Chinese fusion singer (born 1975)

Gong Linna (龚琳娜; born 1 August 1975) is a Chinese fusion singer. Her style is one which combines the traditional "lightness" and "ch'i" of centuries-old melodies with new lyrics. She is also known for her collaboration with her ex-husband, German composer Robert Zollitsch, as well as Portuguese fado musician António Chainho.

==Early life==
Gong was born in Guiyang, Guizhou, on August 1, 1975. In 1992 she enrolled at the Secondary School Affiliated to China Conservatory of Music, where she studied national vocal music under Zou Wenqin. After high school, she was accepted to the China Conservatory of Music.

== Career ==
Gong rose to prominence after performing her song Tante (忐忑 (tǎntè, Uneasy)) in Hunan Television's 2010 New Year concert. The fast-paced wordless fusion song, using various standard voices from Chinese opera along with imitations of traditional Chinese instruments, quickly spread in China as a viral video, gaining the nickname "Divine Comedy". The song was also a viral among southern India Tamil population as Ayyo in Tamil is the name of Lord of Death, Yama or primarily disappointment.

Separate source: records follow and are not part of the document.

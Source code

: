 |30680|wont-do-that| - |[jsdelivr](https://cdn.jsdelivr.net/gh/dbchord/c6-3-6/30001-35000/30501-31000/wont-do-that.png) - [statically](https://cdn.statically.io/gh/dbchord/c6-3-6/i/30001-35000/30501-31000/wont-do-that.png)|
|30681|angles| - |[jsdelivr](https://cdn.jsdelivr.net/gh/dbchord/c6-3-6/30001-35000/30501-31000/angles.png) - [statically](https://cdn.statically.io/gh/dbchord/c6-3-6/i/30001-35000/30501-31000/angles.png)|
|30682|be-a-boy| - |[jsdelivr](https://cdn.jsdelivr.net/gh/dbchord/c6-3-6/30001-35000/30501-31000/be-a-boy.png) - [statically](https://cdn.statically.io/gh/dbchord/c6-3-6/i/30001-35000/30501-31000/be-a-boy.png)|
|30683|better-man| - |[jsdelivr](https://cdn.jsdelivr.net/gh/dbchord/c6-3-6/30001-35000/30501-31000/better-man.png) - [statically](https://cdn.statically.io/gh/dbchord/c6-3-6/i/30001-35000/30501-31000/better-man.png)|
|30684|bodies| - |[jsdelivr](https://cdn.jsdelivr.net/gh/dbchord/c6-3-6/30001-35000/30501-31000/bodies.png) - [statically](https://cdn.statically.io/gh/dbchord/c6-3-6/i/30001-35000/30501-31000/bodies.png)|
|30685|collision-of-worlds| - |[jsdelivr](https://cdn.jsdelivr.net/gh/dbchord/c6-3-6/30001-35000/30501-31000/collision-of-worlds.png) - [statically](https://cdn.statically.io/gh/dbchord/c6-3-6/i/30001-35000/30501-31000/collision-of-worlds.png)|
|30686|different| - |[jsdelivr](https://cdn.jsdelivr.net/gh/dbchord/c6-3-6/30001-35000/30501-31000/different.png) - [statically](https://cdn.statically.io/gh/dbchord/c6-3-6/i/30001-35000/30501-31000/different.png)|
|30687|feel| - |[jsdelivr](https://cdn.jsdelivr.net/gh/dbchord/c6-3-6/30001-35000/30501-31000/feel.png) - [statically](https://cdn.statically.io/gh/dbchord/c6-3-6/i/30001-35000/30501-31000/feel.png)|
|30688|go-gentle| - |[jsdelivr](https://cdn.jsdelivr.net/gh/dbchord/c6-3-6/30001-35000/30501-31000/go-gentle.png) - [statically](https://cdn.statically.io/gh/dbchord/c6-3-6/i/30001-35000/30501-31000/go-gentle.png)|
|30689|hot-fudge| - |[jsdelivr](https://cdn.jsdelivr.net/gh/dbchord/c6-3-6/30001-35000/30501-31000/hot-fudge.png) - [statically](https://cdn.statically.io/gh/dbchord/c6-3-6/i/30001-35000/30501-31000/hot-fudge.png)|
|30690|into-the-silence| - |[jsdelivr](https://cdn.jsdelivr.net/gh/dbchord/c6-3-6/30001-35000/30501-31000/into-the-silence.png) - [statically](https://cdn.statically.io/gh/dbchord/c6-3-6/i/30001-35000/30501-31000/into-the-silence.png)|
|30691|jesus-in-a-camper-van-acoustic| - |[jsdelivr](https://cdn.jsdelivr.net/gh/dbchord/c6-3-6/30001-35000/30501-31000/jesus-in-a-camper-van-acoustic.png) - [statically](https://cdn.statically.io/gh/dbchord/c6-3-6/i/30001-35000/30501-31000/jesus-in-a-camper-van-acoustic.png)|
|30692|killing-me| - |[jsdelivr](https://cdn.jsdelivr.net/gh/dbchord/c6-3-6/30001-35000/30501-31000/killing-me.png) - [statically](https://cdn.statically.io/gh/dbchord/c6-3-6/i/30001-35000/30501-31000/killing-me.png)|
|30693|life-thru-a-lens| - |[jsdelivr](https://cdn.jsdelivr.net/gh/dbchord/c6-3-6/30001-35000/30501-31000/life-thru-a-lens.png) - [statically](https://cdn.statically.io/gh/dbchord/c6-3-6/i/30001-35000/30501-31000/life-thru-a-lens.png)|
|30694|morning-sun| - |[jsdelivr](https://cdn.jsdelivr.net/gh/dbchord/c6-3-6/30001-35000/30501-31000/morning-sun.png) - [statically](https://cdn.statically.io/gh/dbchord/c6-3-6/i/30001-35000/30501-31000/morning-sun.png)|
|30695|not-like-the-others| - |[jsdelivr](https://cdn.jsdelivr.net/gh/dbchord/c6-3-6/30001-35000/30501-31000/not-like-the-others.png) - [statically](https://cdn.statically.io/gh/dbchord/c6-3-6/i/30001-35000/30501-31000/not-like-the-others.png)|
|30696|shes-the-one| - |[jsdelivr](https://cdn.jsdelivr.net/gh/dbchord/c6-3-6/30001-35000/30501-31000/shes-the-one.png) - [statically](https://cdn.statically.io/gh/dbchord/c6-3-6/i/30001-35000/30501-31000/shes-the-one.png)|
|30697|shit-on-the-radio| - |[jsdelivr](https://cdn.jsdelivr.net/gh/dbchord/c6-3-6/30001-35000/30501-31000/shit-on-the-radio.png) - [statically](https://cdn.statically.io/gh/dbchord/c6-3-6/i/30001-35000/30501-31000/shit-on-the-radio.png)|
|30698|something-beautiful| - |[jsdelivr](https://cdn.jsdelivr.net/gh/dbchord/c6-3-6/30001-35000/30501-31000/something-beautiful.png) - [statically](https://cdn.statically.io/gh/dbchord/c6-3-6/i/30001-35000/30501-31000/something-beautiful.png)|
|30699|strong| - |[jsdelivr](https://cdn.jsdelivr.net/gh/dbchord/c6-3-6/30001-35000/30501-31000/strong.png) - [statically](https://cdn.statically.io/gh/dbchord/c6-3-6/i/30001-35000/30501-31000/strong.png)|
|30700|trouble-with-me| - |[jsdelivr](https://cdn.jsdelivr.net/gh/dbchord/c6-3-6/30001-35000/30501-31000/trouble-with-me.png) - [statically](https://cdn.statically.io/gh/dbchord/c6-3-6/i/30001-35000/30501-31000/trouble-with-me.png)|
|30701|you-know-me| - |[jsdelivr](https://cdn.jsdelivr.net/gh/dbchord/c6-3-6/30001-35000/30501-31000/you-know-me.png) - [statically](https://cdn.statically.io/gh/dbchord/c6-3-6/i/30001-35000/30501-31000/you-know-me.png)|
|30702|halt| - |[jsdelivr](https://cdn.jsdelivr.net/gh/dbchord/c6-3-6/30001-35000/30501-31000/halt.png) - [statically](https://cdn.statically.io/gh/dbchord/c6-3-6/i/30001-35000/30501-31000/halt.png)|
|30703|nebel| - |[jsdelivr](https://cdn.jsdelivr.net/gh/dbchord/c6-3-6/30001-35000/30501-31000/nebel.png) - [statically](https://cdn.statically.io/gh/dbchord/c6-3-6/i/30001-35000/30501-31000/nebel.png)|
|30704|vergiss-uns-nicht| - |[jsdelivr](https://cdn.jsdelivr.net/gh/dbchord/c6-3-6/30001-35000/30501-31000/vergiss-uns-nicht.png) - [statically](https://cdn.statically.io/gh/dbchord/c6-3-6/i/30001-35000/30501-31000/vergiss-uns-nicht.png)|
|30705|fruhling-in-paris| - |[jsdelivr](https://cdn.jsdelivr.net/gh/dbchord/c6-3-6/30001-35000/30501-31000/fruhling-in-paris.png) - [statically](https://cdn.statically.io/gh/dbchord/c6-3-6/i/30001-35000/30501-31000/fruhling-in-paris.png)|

In 2013 she participated in the Jiangsu Television singing masterclass series All-Star Wars (全能星战). Her husband Robert Zollitsch also participated as her sponsor. Her first performance was a rock version of a classic pop ballad based on an ancient poem, "Wishing We Last Forever", but this interpretation was considered insufficiently reverent and received the lowest score. However, her subsequent performances were very well received, including a Yunnan folk song "Rippling Brook" and an opera medley version of "Tante".

==Personal life==
In April 2002, Gong met German composer Robert Zollitsch in Beijing. They married in Guiyang, Guizhou in 2004. The couple has two sons. They announced their divorce in 2024. Since 2002 Gong and Zollitsch have been making field trips to provinces including Guizhou, Shaanxi and Fujian, seeking to understand and preserve local folk music.